#12 - JRL 7252
July 16, 2003
Russian parties embrace new PR methods
According to the Rossiiskie Vesti newspaper, the fight for voters focuses on efforts to attract undecided electorate. In the course of time, it becomes more and more difficult to manipulate voters.
Dick Morris, one of the leading American PR experts, believes that the contemporary society only trusts those candidates and parties who faced problems close to ordinary people, and has some experience in solving them.
According to the newspaper, voters don't want classic American PR anymore, with its focus on emotional effect, where image is everything. Such methods, which were widely used during previous election campaigns, led to lower turnout in elections and an increasing number of votes "against all candidates".
Today, voters demand clear election programs. According to the Rossiiskie Vesti, Sergey Glazyev and Alexander Khloponin are among the first politicians who meet these requirements. The started with a 10 percent recognition and a 3-4 percent support and increased them to 20 percent.

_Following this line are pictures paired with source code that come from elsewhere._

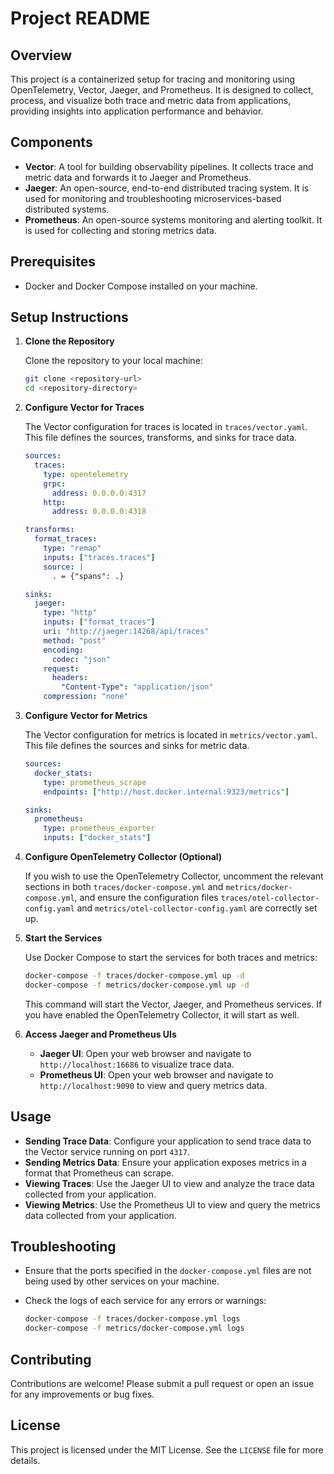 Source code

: # Project README

## Overview

This project is a containerized setup for tracing and monitoring using OpenTelemetry, Vector, Jaeger, and Prometheus. It is designed to collect, process, and visualize both trace and metric data from applications, providing insights into application performance and behavior.

## Components

- **Vector**: A tool for building observability pipelines. It collects trace and metric data and forwards it to Jaeger and Prometheus.
- **Jaeger**: An open-source, end-to-end distributed tracing system. It is used for monitoring and troubleshooting microservices-based distributed systems.
- **Prometheus**: An open-source systems monitoring and alerting toolkit. It is used for collecting and storing metrics data.

## Prerequisites

- Docker and Docker Compose installed on your machine.

## Setup Instructions

1. **Clone the Repository**

   Clone the repository to your local machine:

   ```bash
   git clone <repository-url>
   cd <repository-directory>
   ```

2. **Configure Vector for Traces**

   The Vector configuration for traces is located in `traces/vector.yaml`. This file defines the sources, transforms, and sinks for trace data.

   ```yaml
   sources:
     traces:
       type: opentelemetry
       grpc:
         address: 0.0.0.0:4317
       http:
         address: 0.0.0.0:4318

   transforms:
     format_traces:
       type: "remap"
       inputs: ["traces.traces"]
       source: |
         . = {"spans": .}

   sinks:
     jaeger:
       type: "http"
       inputs: ["format_traces"]
       uri: "http://jaeger:14268/api/traces"
       method: "post"
       encoding:
         codec: "json"
       request:
         headers:
           "Content-Type": "application/json"
       compression: "none"
   ```

3. **Configure Vector for Metrics**

   The Vector configuration for metrics is located in `metrics/vector.yaml`. This file defines the sources and sinks for metric data.

   ```yaml
   sources:
     docker_stats:
       type: prometheus_scrape
       endpoints: ["http://host.docker.internal:9323/metrics"]

   sinks:
     prometheus:
       type: prometheus_exporter
       inputs: ["docker_stats"]
   ```

4. **Configure OpenTelemetry Collector (Optional)**

   If you wish to use the OpenTelemetry Collector, uncomment the relevant sections in both `traces/docker-compose.yml` and `metrics/docker-compose.yml`, and ensure the configuration files `traces/otel-collector-config.yaml` and `metrics/otel-collector-config.yaml` are correctly set up.

5. **Start the Services**

   Use Docker Compose to start the services for both traces and metrics:

   ```bash
   docker-compose -f traces/docker-compose.yml up -d
   docker-compose -f metrics/docker-compose.yml up -d
   ```

   This command will start the Vector, Jaeger, and Prometheus services. If you have enabled the OpenTelemetry Collector, it will start as well.

6. **Access Jaeger and Prometheus UIs**

   - **Jaeger UI**: Open your web browser and navigate to `http://localhost:16686` to visualize trace data.
   - **Prometheus UI**: Open your web browser and navigate to `http://localhost:9090` to view and query metrics data.

## Usage

- **Sending Trace Data**: Configure your application to send trace data to the Vector service running on port `4317`.
- **Sending Metrics Data**: Ensure your application exposes metrics in a format that Prometheus can scrape.
- **Viewing Traces**: Use the Jaeger UI to view and analyze the trace data collected from your application.
- **Viewing Metrics**: Use the Prometheus UI to view and query the metrics data collected from your application.

## Troubleshooting

- Ensure that the ports specified in the `docker-compose.yml` files are not being used by other services on your machine.
- Check the logs of each service for any errors or warnings:

  ```bash
  docker-compose -f traces/docker-compose.yml logs
  docker-compose -f metrics/docker-compose.yml logs
  ```

## Contributing

Contributions are welcome! Please submit a pull request or open an issue for any improvements or bug fixes.

## License

This project is licensed under the MIT License. See the `LICENSE` file for more details. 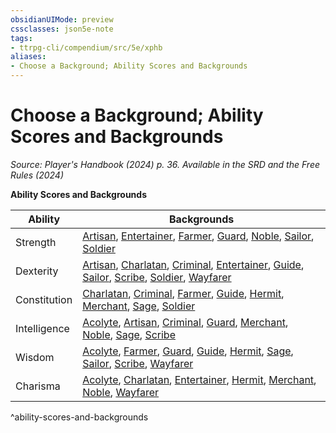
 ```yaml
---
obsidianUIMode: preview
cssclasses: json5e-note
tags:
- ttrpg-cli/compendium/src/5e/xphb
aliases:
- Choose a Background; Ability Scores and Backgrounds
---
```

# Choose a Background; Ability Scores and Backgrounds
*Source: Player's Handbook (2024) p. 36. Available in the <span title='Systems Reference Document (5.2)'>SRD</span> and the Free Rules (2024)* 

**Ability Scores and Backgrounds**

| Ability | Backgrounds |
|---------|-------------|
| Strength | [Artisan](/3-Mechanics/CLI/backgrounds/artisan-xphb.md), [Entertainer](/3-Mechanics/CLI/backgrounds/entertainer-xphb.md), [Farmer](/3-Mechanics/CLI/backgrounds/farmer-xphb.md), [Guard](/3-Mechanics/CLI/backgrounds/guard-xphb.md), [Noble](/3-Mechanics/CLI/backgrounds/noble-xphb.md), [Sailor](/3-Mechanics/CLI/backgrounds/sailor-xphb.md), [Soldier](/3-Mechanics/CLI/backgrounds/soldier-xphb.md) |
| Dexterity | [Artisan](/3-Mechanics/CLI/backgrounds/artisan-xphb.md), [Charlatan](/3-Mechanics/CLI/backgrounds/charlatan-xphb.md), [Criminal](/3-Mechanics/CLI/backgrounds/criminal-xphb.md), [Entertainer](/3-Mechanics/CLI/backgrounds/entertainer-xphb.md), [Guide](/3-Mechanics/CLI/backgrounds/guide-xphb.md), [Sailor](/3-Mechanics/CLI/backgrounds/sailor-xphb.md), [Scribe](/3-Mechanics/CLI/backgrounds/scribe-xphb.md), [Soldier](/3-Mechanics/CLI/backgrounds/soldier-xphb.md), [Wayfarer](/3-Mechanics/CLI/backgrounds/wayfarer-xphb.md) |
| Constitution | [Charlatan](/3-Mechanics/CLI/backgrounds/charlatan-xphb.md), [Criminal](/3-Mechanics/CLI/backgrounds/criminal-xphb.md), [Farmer](/3-Mechanics/CLI/backgrounds/farmer-xphb.md), [Guide](/3-Mechanics/CLI/backgrounds/guide-xphb.md), [Hermit](/3-Mechanics/CLI/backgrounds/hermit-xphb.md), [Merchant](/3-Mechanics/CLI/backgrounds/merchant-xphb.md), [Sage](/3-Mechanics/CLI/backgrounds/sage-xphb.md), [Soldier](/3-Mechanics/CLI/backgrounds/soldier-xphb.md) |
| Intelligence | [Acolyte](/3-Mechanics/CLI/backgrounds/acolyte-xphb.md), [Artisan](/3-Mechanics/CLI/backgrounds/artisan-xphb.md), [Criminal](/3-Mechanics/CLI/backgrounds/criminal-xphb.md), [Guard](/3-Mechanics/CLI/backgrounds/guard-xphb.md), [Merchant](/3-Mechanics/CLI/backgrounds/merchant-xphb.md), [Noble](/3-Mechanics/CLI/backgrounds/noble-xphb.md), [Sage](/3-Mechanics/CLI/backgrounds/sage-xphb.md), [Scribe](/3-Mechanics/CLI/backgrounds/scribe-xphb.md) |
| Wisdom | [Acolyte](/3-Mechanics/CLI/backgrounds/acolyte-xphb.md), [Farmer](/3-Mechanics/CLI/backgrounds/farmer-xphb.md), [Guard](/3-Mechanics/CLI/backgrounds/guard-xphb.md), [Guide](/3-Mechanics/CLI/backgrounds/guide-xphb.md), [Hermit](/3-Mechanics/CLI/backgrounds/hermit-xphb.md), [Sage](/3-Mechanics/CLI/backgrounds/sage-xphb.md), [Sailor](/3-Mechanics/CLI/backgrounds/sailor-xphb.md), [Scribe](/3-Mechanics/CLI/backgrounds/scribe-xphb.md), [Wayfarer](/3-Mechanics/CLI/backgrounds/wayfarer-xphb.md) |
| Charisma | [Acolyte](/3-Mechanics/CLI/backgrounds/acolyte-xphb.md), [Charlatan](/3-Mechanics/CLI/backgrounds/charlatan-xphb.md), [Entertainer](/3-Mechanics/CLI/backgrounds/entertainer-xphb.md), [Hermit](/3-Mechanics/CLI/backgrounds/hermit-xphb.md), [Merchant](/3-Mechanics/CLI/backgrounds/merchant-xphb.md), [Noble](/3-Mechanics/CLI/backgrounds/noble-xphb.md), [Wayfarer](/3-Mechanics/CLI/backgrounds/wayfarer-xphb.md) |
^ability-scores-and-backgrounds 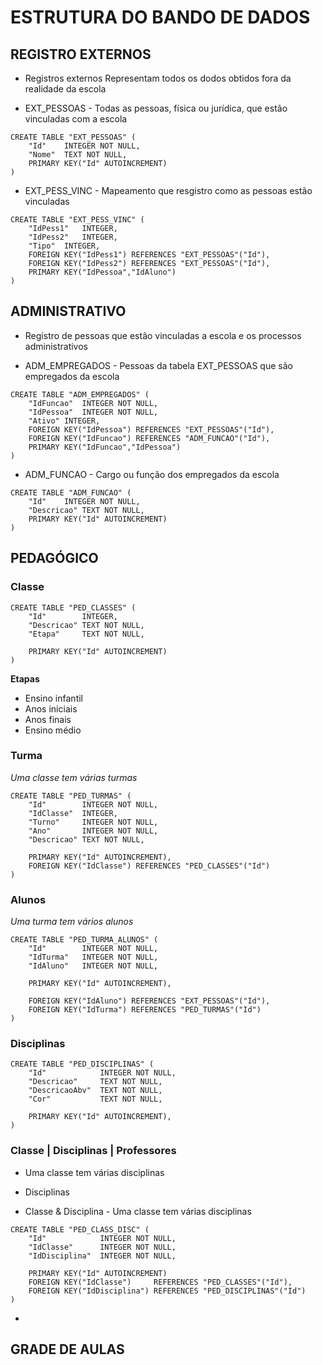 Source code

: # ESTRUTURA DO BANDO DE DADOS

## REGISTRO EXTERNOS

* Registros externos Representam todos os dodos obtidos fora da realidade da escola

* EXT_PESSOAS - Todas as pessoas, física ou jurídica, que estão vinculadas com a escola

```
CREATE TABLE "EXT_PESSOAS" (
	"Id"	INTEGER NOT NULL,
	"Nome"	TEXT NOT NULL,
	PRIMARY KEY("Id" AUTOINCREMENT)
)
```

* EXT_PESS_VINC - Mapeamento que resgistro como as pessoas estão vinculadas

```
CREATE TABLE "EXT_PESS_VINC" (
	"IdPess1"	INTEGER,
	"IdPess2"	INTEGER,
	"Tipo"	INTEGER,
	FOREIGN KEY("IdPess1") REFERENCES "EXT_PESSOAS"("Id"),
	FOREIGN KEY("IdPess2") REFERENCES "EXT_PESSOAS"("Id"),
	PRIMARY KEY("IdPessoa","IdAluno")
)
```

## ADMINISTRATIVO

* Registro de pessoas que estão vinculadas a escola e os processos administrativos

* ADM_EMPREGADOS - Pessoas da tabela EXT_PESSOAS que são empregados da escola

```
CREATE TABLE "ADM_EMPREGADOS" (
	"IdFuncao"	INTEGER NOT NULL,
	"IdPessoa"	INTEGER NOT NULL,
	"Ativo"	INTEGER,
	FOREIGN KEY("IdPessoa") REFERENCES "EXT_PESSOAS"("Id"),
	FOREIGN KEY("IdFuncao") REFERENCES "ADM_FUNCAO"("Id"),
	PRIMARY KEY("IdFuncao","IdPessoa")
)
```

* ADM_FUNCAO - Cargo ou função dos empregados da escola

```
CREATE TABLE "ADM_FUNCAO" (
	"Id"	INTEGER NOT NULL,
	"Descricao"	TEXT NOT NULL,
	PRIMARY KEY("Id" AUTOINCREMENT)
)
```

## PEDAGÓGICO

### Classe

```
CREATE TABLE "PED_CLASSES" (
	"Id"		INTEGER,
	"Descricao"	TEXT NOT NULL,
	"Etapa"		TEXT NOT NULL,

	PRIMARY KEY("Id" AUTOINCREMENT)
)
```

**Etapas**

- Ensino infantil
- Anos iniciais
- Anos finais
- Ensino médio

### Turma

*Uma classe tem várias turmas*

```
CREATE TABLE "PED_TURMAS" (
	"Id"		INTEGER NOT NULL,
	"IdClasse"	INTEGER,
	"Turno"		INTEGER NOT NULL,
	"Ano"		INTEGER NOT NULL,
	"Descricao"	TEXT NOT NULL,

	PRIMARY KEY("Id" AUTOINCREMENT),
	FOREIGN KEY("IdClasse") REFERENCES "PED_CLASSES"("Id")
)
```

### Alunos

*Uma turma tem vários alunos*

```
CREATE TABLE "PED_TURMA_ALUNOS" (
	"Id"		INTEGER NOT NULL,
	"IdTurma"	INTEGER NOT NULL,
	"IdAluno"	INTEGER NOT NULL,
	
    PRIMARY KEY("Id" AUTOINCREMENT),
	
	FOREIGN KEY("IdAluno") REFERENCES "EXT_PESSOAS"("Id"),
	FOREIGN KEY("IdTurma") REFERENCES "PED_TURMAS"("Id")
)
```

### Disciplinas

```
CREATE TABLE "PED_DISCIPLINAS" (
	"Id"			INTEGER NOT NULL,
	"Descricao"		TEXT NOT NULL,
	"DescricaoAbv"	TEXT NOT NULL,
	"Cor"			TEXT NOT NULL,

    PRIMARY KEY("Id" AUTOINCREMENT),
)
```



### Classe | Disciplinas | Professores

* Uma classe tem várias disciplinas

* Disciplinas



* Classe & Disciplina - Uma classe tem várias disciplinas

```
CREATE TABLE "PED_CLASS_DISC" (
    "Id"	        INTEGER NOT NULL,
	"IdClasse"	    INTEGER NOT NULL,
	"IdDisciplina"	INTEGER NOT NULL,    

	PRIMARY KEY("Id" AUTOINCREMENT)
	FOREIGN KEY("IdClasse")     REFERENCES "PED_CLASSES"("Id"),
	FOREIGN KEY("IdDisciplina") REFERENCES "PED_DISCIPLINAS"("Id")
)
```

* 

## GRADE DE AULAS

As for other candidates, "old-timers" like the United Russia party have less chance for success than in the last election. It is more difficult to win voters "in the second round". The left-wing Communist Party also doesn't hurry to renew its ranks. Other leftist parties are too weak so far, and they lack experience.
According to the newspaper, the People's Party of Russia headed by Gennady Raikov and the Yabloko party, headed by Grigory Yavlinsky, they are conducting their elections campaigns correctly, but it is clear that they will not lead in nation-wide elections.
According to the Rossiiskie Vesti, European PR tradition is better suited to Russia than the American model, rather cynical and noisy. The multi-party concept, the complex system of interests of economic and political elite groups and the orientation towards real material values and not towards the ideology of success, all this corresponds to Russian reality.